2019年05月27日

放送大学・シリーズ「日本の近代化を知る7章」の皇国観を唾棄する。



明治維新は、世界史上希有な出来事であり、短期間に「民主主義・法治国家」を実現し、西洋文明を導入し、高いレベルでの「富国」を実現した

と、老齢の講師は誇っている。

spontaに言わせれば、

・民主主義は、他国の内政を干渉するための制度兵器。

・法治国家は、諸子百家の頃に、「人間を小ズルくする」と否定されたが、秦の中国統一によって導入された制度でしかない。

・「富国」にしたって、産業革命を達成したイギリスでは、労働者の劣悪な労働環境が糾弾されていたのであって、それが自然破壊につながっている現代を思えば、誇れる話ではない。
「富国」の実際とは、資本主義的性格を強めることであって、それは「西洋による支配・君臨・統治」を容易にするための基盤を整えることでしかない。

かねてより指摘しているが、「自由」の反対は「不自由」ではない。「自由」の反対は「家父長的な身分制度」。他国を侵略・崩壊させるための「思想兵器」が「自由」という理念なのである。

そのような「明治維新」の深層を一切考慮せぬまま、「近代日本を賛美する」かたちで講義が展開していくのは、ポストモダンの現代としては、笑止である。


つか、「交戦により北方領土を奪回する」という選択肢を排除できない「硬直した頭脳」の東大生的な理性・感性の典型の一つを、この老教授に見る。


明治維新をレボリューションと形容したこの講師。

レボリューションとは、「武力」による階級闘争だが、語句の意味を正確に把握しての使用ではないだろう。


司馬遼太郎の小説の中の出来事だったか、幕末の志士の一人が、ワシントンよりもナポレオンに憧れると言ったら、「野蛮である」と批判されていたのを印象的に覚えている。ワシントンもナポレオンも戦争で勝ち抜いたに過ぎぬが、印象としては、ワシントンは民主主義を実現した人。ナポレオンは軍略により他国を支配した人であるなら、当然のセリフである。

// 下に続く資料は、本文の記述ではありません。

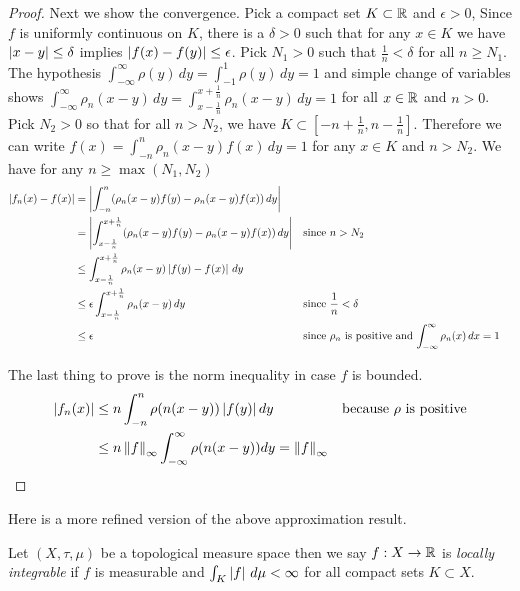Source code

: \begin{proof}
Next we show the convergence.  Pick a compact set $K \subset \mathbb{R}$
and  $\epsilon > 0$,
Since $f$ is uniformly continuous on $K$,  there is a $\delta >0$ such
that for any $x \in K$ we have $\left \vert x - y \right \vert \leq \delta$ implies
$\left \vert f(x) - f(y) \right \vert \leq \epsilon$.  Pick $N_1 > 0$ such that
$\frac{1}{n} < \delta$ for all $n \geq N_1$.  The hypothesis $\int_{-\infty}^\infty
\rho(y) \, dy = \int_{-1}^1
\rho(y) \, dy = 1$ and simple change of variables shows $\int_{-\infty}^\infty
\rho_n(x - y) \, dy = \int_{x - \frac{1}{n}}^{x + \frac{1}{n}}
\rho_n(x - y) \, dy = 1$ for all $x \in \mathbb{R}$ and $n > 0$.  Pick $N_2>0$ so that for all $n > N_2$,
we have $K \subset [-n + \frac{1}{n}, n - \frac{1}{n}]$.  Therefore we can write $f(x) = \int_{- n}^{n}
\rho_n(x - y) f(x)  \, dy = 1$ for any $x \in K$ and $n > N_2$.  We
have for any $n \geq \max(N_1, N_2)$
\begin{align*}
\left \vert f_n(x) - f(x) \right \vert &= \left \vert \int_{- n}^{n} (\rho_n(x -
  y)f(y) -
\rho_n(x- y) f(x)) \, dy \right \vert \\
&= \left \vert \int_{x - \frac{1}{n}}^{x + \frac{1}{n}} (\rho_n(x -
  y)f(y) -
\rho_n(x- y) f(x)) \, dy \right \vert  & & \text{since $n>N_2$}\\
&\leq \int_{x - \frac{1}{n}}^{x + \frac{1}{n}} \rho_n(x- y) \left \vert f(y)
  - f(x) \right \vert \, dy\\
&\leq \epsilon \int_{x -\frac{1}{n}}^{x + \frac{1}{n}} \rho_n(x -  y)
\, dy & &\text{since $\frac{1}{n} < \delta$}\\
&\leq \epsilon & & \text{since $\rho_n$ is positive and
  $\int_{-\infty}^\infty \rho_n(x) \, dx = 1$}
\end{align*}

The last thing to prove is the norm inequality in case $f$ is
bounded.  
\begin{align*}
\left \vert f_n(x) \right \vert &\leq n \int_{-n}^n \rho(n(x - y)) \left \vert  f(y) \right \vert dy & &
\text{because $\rho$ is positive} \\
&\leq n \left \lVert f \right \rVert_\infty \int_{-\infty}^\infty \rho(n(x - y)) dy = \left \lVert f \right \rVert_\infty 
\end{align*}
\end{proof}

Here is a more refined version of the above approximation result.

\begin{defn}Let $(X,\tau, \mu)$ be a topological measure space then we say $f : X \to \mathbb{R}$ is \emph{locally integrable} if 
$f$ is measurable and $\int_K \left \vert f \right \vert \, d\mu < \infty$ for all compact sets $K \subset X$.
\end{defn}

つか、司馬史観は、「英国の傀儡政権」でしかない明治政府の実相を隠蔽するために、「幕末の志士」を愛で、「明治の元勲たち」を英雄に仕立てた。

英国に視察に行った長州5傑は「英国に日本を売った」売国奴。

坂本竜馬は「英国資本を使って薩摩・長州を骨抜きにした」売国奴。

フルベッキ写真(真贋不明)は、「英国にいる出資者たち」に、「貸借人たちの存在」を証明するためのもの。でなければ、写真嫌いの西郷が記念写真に収まっているはずがない。

−−−にも関わらず、司馬は賛美して止まない。

司馬史観が成立したのは、明治維新を知る世代が他界した後だったからというのが、事情通の見方である。


「日本の近代化」の本質を、ポストモダンの今、どのように捉え直すかが至急課題である。

だが、放送大学の「アカデミズム」は、それとは無縁の道を進んで、恥じない。


講師はこの方。

北岡伸一

Wikipediaは、彼が「イラク戦争を支持する」立場をとったことを紹介している。この講義と照らし合わせれば、

・「愛国なのに、親米」。

という、櫻井よしこ嬢に連なるハイブリッドな御仁である。